«È il sogno che mi porto in cuore». Così nei giorni precedenti il voto il primo ministro turco Recep Tayyp Erdogan descriveva il magico miraggio del 367, il numero di seggi necessari per garantirsi la maggioranza di due terzi del Parlamento, cambiare la Costituzione, varare un presidenzialismo alla francese, trasformarsi da premier a presidente e guadagnare - in due turni successivi - quel magico 2023 centesimo anniversario della Repubblica turca. Era l’obiettivo della sua carriera. Ma non sarà per stavolta.
Mentre a urne chiuse i numeri gli si srotolano davanti quel sogno, quelle ambizioni, quei traguardi si trasformano in un incubo. Invece del magico 75 per cento Erdogan si ritrova tra le mani un 50,3 per cento (326 seggi). È sempre la maggioranza dei seggi. Ma è anche il peggior risultato dal 2002 a oggi. A sbarrargli la strada, a sgranocchiargli quel quorum indispensabile per il magico 367 ci pensano gli ultra nazionalisti del Mhp (Partito d’azione nazionale).
Nonostante la devastante campagna a base di scandali sessuali e infedeltà coniugali scatenatagli contro alla vigilia delle elezioni, l’Mhp riesce a superare la soglia del 10 per cento, indispensabile per entrare in Parlamento, salire fino al 13,1 per cento e trasformarsi in una diga di 54 seggi capace di bloccare la piena del Partito per la Giustizia e lo Sviluppo di Erdogan. Ma la grande paura innescata dai sogni d’egemonia del premier finisce per ridare vita e voti soprattutto a Kemal Kemicdaroglu e al suo Partito del Popolo Repubblicano (Chp). La campagna di Kemicdaroglu puntava a far leva sulle paure e sulle ansie degli ultimi laici del Paese. «Diamo una lezione a Erdogan e all’Akp» – esortava il capo dei repubblicani. Alla fine sembra esserci riuscito. Secondo i dati di ieri sera si sarebbe messo in tasca quasi il 30 per cento dei voti - pari a circa 136 seggi - contribuendo in maniera decisiva a rintuzzare i sogni del premier. Quei sogni erano un autentico incubo per chi non li condivideva. Un incubo per i generali, un incubo per i magistrati, un incubo per tutta quella casta laica e repubblicana che nell’egemonia di Erdogan intravedeva la definitiva fine di ogni speranza per la Repubblica laica nata dalla testa di Mustafà Kemal Ataturk.

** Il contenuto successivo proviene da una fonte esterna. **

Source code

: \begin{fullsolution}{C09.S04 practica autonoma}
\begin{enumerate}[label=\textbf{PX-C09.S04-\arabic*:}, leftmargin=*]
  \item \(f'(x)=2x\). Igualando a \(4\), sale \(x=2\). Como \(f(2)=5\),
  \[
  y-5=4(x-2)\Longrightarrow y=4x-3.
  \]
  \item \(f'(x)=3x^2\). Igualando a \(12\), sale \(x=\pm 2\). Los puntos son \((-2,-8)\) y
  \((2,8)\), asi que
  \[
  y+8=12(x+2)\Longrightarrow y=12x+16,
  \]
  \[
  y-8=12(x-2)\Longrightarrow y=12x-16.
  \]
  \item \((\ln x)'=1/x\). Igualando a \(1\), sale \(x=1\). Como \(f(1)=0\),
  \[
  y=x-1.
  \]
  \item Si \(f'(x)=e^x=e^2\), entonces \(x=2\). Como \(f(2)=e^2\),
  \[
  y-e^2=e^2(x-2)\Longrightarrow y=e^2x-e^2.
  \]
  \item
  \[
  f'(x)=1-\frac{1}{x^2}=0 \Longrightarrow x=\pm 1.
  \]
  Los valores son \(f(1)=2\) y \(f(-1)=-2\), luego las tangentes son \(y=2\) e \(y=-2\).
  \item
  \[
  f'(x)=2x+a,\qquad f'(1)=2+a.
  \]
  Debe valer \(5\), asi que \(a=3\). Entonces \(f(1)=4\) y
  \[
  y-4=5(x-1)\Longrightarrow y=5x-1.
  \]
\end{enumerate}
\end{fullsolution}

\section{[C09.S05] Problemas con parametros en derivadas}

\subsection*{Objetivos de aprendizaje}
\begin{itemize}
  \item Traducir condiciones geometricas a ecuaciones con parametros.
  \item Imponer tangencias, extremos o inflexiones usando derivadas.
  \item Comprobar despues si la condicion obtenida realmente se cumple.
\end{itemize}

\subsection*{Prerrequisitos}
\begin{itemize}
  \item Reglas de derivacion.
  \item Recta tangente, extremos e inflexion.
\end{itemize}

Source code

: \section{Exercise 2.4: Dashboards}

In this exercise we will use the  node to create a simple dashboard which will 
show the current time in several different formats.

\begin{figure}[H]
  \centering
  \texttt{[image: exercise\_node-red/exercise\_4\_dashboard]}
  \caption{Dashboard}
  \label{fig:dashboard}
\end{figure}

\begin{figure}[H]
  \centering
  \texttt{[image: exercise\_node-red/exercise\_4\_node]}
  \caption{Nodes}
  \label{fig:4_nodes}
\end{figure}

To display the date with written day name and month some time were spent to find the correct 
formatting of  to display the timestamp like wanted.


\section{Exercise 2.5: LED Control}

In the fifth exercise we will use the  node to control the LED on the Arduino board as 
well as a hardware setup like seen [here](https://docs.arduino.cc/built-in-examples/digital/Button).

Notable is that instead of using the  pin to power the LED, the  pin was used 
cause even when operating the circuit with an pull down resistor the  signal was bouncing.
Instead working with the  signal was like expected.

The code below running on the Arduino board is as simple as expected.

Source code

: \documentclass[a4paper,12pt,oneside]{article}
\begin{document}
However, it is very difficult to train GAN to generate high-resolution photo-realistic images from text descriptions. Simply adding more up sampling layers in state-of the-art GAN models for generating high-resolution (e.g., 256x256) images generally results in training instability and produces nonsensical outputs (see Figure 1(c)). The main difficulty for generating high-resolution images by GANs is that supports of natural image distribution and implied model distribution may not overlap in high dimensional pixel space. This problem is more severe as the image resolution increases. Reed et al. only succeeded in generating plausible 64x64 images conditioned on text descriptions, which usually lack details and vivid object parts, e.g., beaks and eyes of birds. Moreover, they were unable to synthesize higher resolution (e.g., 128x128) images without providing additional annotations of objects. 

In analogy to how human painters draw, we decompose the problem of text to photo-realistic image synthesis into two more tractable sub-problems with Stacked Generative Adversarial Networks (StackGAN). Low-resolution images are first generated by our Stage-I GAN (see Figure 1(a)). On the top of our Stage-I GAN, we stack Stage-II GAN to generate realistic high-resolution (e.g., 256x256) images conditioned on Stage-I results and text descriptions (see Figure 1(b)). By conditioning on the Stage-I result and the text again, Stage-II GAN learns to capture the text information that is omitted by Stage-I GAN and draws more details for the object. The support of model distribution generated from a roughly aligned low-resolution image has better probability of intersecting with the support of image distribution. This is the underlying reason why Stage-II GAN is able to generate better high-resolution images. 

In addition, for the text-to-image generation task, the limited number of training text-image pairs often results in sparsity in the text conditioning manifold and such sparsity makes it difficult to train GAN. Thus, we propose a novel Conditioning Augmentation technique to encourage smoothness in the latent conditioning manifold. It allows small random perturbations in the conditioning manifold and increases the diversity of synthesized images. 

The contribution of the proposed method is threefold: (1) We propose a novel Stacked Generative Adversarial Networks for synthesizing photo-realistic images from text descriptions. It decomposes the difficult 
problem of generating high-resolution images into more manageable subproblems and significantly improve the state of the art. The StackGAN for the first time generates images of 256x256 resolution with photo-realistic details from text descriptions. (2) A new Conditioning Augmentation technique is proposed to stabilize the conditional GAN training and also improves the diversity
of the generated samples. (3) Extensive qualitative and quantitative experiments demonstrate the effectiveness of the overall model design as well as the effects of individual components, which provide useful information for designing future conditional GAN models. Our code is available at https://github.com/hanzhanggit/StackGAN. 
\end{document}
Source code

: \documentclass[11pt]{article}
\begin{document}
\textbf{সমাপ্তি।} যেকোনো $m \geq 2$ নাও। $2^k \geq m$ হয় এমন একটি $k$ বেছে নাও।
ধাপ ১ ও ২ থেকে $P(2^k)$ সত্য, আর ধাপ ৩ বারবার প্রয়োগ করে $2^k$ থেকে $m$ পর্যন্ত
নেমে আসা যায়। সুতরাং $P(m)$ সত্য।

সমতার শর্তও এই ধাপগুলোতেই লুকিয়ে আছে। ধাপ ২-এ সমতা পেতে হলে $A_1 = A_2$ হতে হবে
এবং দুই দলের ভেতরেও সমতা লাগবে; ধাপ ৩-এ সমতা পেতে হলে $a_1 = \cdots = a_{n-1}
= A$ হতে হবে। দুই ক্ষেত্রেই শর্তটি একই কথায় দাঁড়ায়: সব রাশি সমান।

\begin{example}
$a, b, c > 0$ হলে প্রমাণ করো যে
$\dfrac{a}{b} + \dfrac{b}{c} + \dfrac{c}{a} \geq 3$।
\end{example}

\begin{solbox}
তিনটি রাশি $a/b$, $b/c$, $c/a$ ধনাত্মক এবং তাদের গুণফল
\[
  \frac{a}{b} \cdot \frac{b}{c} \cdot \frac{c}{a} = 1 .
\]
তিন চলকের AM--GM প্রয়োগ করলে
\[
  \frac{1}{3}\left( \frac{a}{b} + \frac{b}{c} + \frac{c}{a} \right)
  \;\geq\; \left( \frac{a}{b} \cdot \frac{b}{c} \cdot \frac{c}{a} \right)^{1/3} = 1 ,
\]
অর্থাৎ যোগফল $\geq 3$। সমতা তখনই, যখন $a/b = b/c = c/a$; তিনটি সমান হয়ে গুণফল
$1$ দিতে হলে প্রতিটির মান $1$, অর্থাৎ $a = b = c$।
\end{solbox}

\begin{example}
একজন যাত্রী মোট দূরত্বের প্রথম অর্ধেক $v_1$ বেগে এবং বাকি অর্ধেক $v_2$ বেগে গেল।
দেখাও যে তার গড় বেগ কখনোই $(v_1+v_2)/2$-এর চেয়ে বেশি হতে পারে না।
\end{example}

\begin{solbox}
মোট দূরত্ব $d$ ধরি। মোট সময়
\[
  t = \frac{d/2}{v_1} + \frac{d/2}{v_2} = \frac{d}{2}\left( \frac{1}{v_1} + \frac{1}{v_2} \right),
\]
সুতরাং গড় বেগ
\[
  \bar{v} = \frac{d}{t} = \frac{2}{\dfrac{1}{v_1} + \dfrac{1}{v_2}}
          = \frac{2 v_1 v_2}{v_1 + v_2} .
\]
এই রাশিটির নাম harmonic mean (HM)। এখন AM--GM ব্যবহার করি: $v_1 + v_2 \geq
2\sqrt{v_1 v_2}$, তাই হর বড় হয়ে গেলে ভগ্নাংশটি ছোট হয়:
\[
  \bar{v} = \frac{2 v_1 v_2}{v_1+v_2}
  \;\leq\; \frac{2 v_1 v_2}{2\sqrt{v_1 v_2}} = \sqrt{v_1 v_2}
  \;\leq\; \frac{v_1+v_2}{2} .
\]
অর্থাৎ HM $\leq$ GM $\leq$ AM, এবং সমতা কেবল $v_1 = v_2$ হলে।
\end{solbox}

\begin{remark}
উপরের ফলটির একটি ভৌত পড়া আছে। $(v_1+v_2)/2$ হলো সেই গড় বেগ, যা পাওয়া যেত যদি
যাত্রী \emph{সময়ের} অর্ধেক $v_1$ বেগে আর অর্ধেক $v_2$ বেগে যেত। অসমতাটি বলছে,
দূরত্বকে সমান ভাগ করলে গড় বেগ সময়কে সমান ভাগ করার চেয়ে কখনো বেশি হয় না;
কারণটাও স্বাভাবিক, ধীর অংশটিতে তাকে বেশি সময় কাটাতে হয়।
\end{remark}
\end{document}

Quel disegno anacronistico, artificiale e lontano, concepito alla morte dell’impero per imprigionare in una paludata cotta laica una nazione simbolo della storia dell’Islam è morto fin dal 2002, fin dalla prima elezione di Erdogan. Ma nell’archiviazione della vecchia Costituzione gli sconfitti vedevano il possibile «redde rationem» di Erdogan, la loro definitiva condanna a morte. Nei disegni di repubblica presidenziale di Erdogan l’opposizione intravedeva un modello molto più simile a quello russo di Vladimir Putin che non a quello francese. E comunque non certo l’atto di nascita di una grande democrazia islamica. Dal loro punto di vista sarebbe stato, invece, l’atto di nascita di un nuovo stato autoritario capace di portare alle estreme conseguenze l’avversione di Erdogan per la stampa d’opposizione e per chiunque tenti di contrapporsi ai suoi programmi. I primi segnali già c’erano. L’editore di Hurriyet, il più venduto giornale del Paese, è stato costretto, nell’ultimo anno, a mettere sul mercato due testate per far fronte ad una multa miliardaria impostagli dal governo. Una multa imposta ufficialmente per ragioni fiscali, ma decretata in verità per sanzionare lo spazio garantito da Hurriyet all’opposizione laica. Al gruppo editoriale dalle cui rotative esce il quotidiano Sabah è andata anche peggio. Il suo proprietario, finito in galera per truffa, è stato costretto a svendere il controllo dell’azienda a una società controllata dal genero di Erdogan. E ad aumentare i timori delle opposizioni laiche ha contribuito il piano del governo per l’introduzione, dubito dopo le elezioni, di un sistema di controlli e filtri su tutta la rete internet.